'''
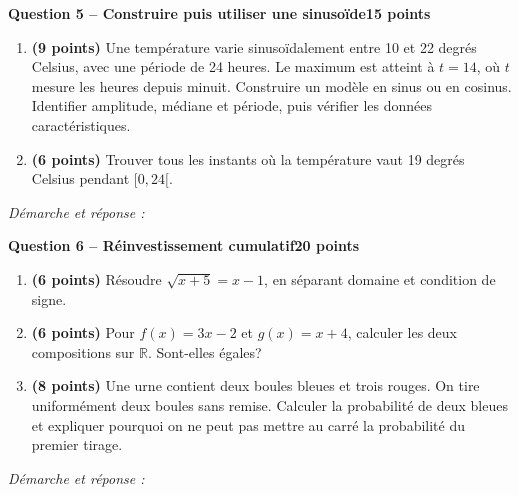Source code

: \documentclass[11pt,a4paper]{article}
\begin{document}
\newpage
{\large\bfseries Question 5 -- Construire puis utiliser une sinusoïde}\hfill\textbf{15 points}\par
\begin{enumerate}
\item \textbf{(9 points)} Une température varie sinusoïdalement entre 10 et 22 degrés Celsius, avec une période de 24 heures. Le maximum est atteint à \(t=14\), où \(t\) mesure les heures depuis minuit. Construire un modèle en sinus ou en cosinus. Identifier amplitude, médiane et période, puis vérifier les données caractéristiques.
\item \textbf{(6 points)} Trouver tous les instants où la température vaut 19 degrés Celsius pendant \([0,24[\).
\end{enumerate}
\vspace{3mm}\textit{Démarche et réponse :}\par\vfill

\newpage
{\large\bfseries Question 6 -- Réinvestissement cumulatif}\hfill\textbf{20 points}\par
\begin{enumerate}
\item \textbf{(6 points)} Résoudre \(\sqrt{x+5}=x-1\), en séparant domaine et condition de signe.
\item \textbf{(6 points)} Pour \(f(x)=3x-2\) et \(g(x)=x+4\), calculer les deux compositions sur \(\mathbb R\). Sont-elles égales?
\item \textbf{(8 points)} Une urne contient deux boules bleues et trois rouges. On tire uniformément deux boules sans remise. Calculer la probabilité de deux bleues et expliquer pourquoi on ne peut pas mettre au carré la probabilité du premier tirage.
\end{enumerate}
\vspace{3mm}\textit{Démarche et réponse :}\par\vfill
\end{document}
'''
Type out the data above again exactly as written, minus the images.

SOLVED PROBLEM:
Source code

: \documentclass[11pt,a4paper]{article}
\begin{document}
\newpage
{\large\bfseries Question 5 -- Construire puis utiliser une sinusoïde}\hfill\textbf{15 points}\par
\begin{enumerate}
\item \textbf{(9 points)} Une température varie sinusoïdalement entre 10 et 22 degrés Celsius, avec une période de 24 heures. Le maximum est atteint à \(t=14\), où \(t\) mesure les heures depuis minuit. Construire un modèle en sinus ou en cosinus. Identifier amplitude, médiane et période, puis vérifier les données caractéristiques.
\item \textbf{(6 points)} Trouver tous les instants où la température vaut 19 degrés Celsius pendant \([0,24[\).
\end{enumerate}
\vspace{3mm}\textit{Démarche et réponse :}\par\vfill

\newpage
{\large\bfseries Question 6 -- Réinvestissement cumulatif}\hfill\textbf{20 points}\par
\begin{enumerate}
\item \textbf{(6 points)} Résoudre \(\sqrt{x+5}=x-1\), en séparant domaine et condition de signe.
\item \textbf{(6 points)} Pour \(f(x)=3x-2\) et \(g(x)=x+4\), calculer les deux compositions sur \(\mathbb R\). Sont-elles égales?
\item \textbf{(8 points)} Une urne contient deux boules bleues et trois rouges. On tire uniformément deux boules sans remise. Calculer la probabilité de deux bleues et expliquer pourquoi on ne peut pas mettre au carré la probabilité du premier tirage.
\end{enumerate}
\vspace{3mm}\textit{Démarche et réponse :}\par\vfill
\end{document}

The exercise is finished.